[MATERIAL SHOWN — start]
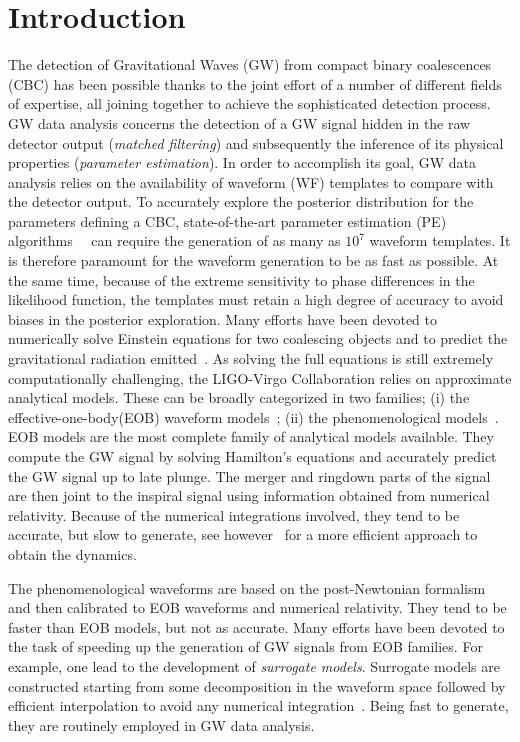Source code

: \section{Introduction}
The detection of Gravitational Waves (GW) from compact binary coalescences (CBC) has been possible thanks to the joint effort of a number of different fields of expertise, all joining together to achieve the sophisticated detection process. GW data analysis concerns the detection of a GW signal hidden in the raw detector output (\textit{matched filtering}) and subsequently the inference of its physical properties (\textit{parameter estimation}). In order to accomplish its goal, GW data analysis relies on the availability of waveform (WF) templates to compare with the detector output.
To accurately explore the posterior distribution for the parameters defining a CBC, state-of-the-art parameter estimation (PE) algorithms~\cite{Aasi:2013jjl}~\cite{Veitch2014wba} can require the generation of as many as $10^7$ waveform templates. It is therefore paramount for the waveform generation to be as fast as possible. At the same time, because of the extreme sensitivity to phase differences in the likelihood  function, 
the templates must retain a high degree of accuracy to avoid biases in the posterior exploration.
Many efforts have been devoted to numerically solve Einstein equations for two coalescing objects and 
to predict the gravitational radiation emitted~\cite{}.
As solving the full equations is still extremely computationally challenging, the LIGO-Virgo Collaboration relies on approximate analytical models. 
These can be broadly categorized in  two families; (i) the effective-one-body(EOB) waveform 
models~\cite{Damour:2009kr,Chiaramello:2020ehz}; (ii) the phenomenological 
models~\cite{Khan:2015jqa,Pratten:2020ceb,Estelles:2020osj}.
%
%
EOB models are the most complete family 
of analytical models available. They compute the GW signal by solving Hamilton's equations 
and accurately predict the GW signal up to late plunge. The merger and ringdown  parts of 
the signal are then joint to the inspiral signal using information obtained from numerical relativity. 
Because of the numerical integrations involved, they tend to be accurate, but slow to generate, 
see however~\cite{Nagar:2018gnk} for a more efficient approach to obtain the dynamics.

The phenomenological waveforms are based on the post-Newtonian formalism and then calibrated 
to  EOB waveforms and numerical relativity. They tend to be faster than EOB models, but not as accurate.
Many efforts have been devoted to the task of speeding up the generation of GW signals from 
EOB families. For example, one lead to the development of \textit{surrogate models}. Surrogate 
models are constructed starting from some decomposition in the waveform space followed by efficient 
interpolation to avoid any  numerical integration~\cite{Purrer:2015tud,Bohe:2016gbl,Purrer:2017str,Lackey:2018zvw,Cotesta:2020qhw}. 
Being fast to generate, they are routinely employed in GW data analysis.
[MATERIAL SHOWN — finish]
[MATERIAL SHOWN — start]
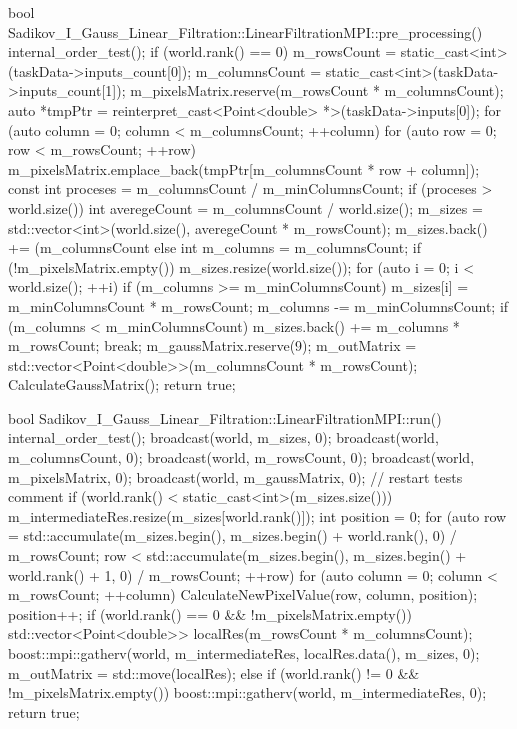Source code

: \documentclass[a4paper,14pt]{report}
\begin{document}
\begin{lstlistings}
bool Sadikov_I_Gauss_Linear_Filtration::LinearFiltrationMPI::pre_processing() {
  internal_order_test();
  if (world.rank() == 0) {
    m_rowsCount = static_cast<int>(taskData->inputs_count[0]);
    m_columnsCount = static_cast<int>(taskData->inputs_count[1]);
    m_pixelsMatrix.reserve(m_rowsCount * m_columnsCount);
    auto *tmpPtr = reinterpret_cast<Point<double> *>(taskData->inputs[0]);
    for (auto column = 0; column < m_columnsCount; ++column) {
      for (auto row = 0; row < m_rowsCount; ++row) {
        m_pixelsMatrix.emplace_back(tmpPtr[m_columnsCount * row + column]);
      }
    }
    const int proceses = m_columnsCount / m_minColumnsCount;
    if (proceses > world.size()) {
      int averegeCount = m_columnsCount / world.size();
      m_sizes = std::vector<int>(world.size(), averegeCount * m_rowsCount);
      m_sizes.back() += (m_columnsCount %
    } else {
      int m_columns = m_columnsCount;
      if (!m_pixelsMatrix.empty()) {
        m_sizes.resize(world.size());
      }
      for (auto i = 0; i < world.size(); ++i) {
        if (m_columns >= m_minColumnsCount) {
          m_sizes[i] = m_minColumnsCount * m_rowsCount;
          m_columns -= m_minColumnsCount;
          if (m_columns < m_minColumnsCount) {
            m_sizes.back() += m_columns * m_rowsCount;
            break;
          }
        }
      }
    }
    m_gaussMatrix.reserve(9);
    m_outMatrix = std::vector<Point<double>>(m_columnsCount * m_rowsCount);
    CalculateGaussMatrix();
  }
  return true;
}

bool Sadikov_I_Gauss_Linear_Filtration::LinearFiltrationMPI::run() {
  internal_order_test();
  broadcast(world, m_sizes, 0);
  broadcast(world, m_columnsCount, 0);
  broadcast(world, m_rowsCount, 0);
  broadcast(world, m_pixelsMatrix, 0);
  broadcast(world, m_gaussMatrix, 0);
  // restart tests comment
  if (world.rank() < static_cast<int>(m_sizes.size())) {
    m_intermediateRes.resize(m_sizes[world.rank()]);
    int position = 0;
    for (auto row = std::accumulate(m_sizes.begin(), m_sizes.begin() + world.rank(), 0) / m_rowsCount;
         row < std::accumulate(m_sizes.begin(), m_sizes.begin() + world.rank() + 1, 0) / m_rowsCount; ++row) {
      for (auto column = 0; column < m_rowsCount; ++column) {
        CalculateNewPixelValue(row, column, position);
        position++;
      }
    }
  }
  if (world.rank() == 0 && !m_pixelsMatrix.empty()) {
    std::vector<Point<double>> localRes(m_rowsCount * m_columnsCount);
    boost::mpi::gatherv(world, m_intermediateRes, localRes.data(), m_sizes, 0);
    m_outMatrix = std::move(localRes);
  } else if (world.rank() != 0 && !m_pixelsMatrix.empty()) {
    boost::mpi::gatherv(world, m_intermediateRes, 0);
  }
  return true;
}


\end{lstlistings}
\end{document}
[MATERIAL SHOWN — finish]
EXERCISE PROMPT:
Among the records above, extract exactly the lines from the line with "Many efforts have been devoted to the" to the line with "interpolation to avoid", both lines included, and leave out the rest.

ANSWER SECTION:
Many efforts have been devoted to the task of speeding up the generation of GW signals from 
EOB families. For example, one lead to the development of \textit{surrogate models}. Surrogate 
models are constructed starting from some decomposition in the waveform space followed by efficient 
interpolation to avoid any  numerical integration~\cite{Purrer:2015tud,Bohe:2016gbl,Purrer:2017str,Lackey:2018zvw,Cotesta:2020qhw}. 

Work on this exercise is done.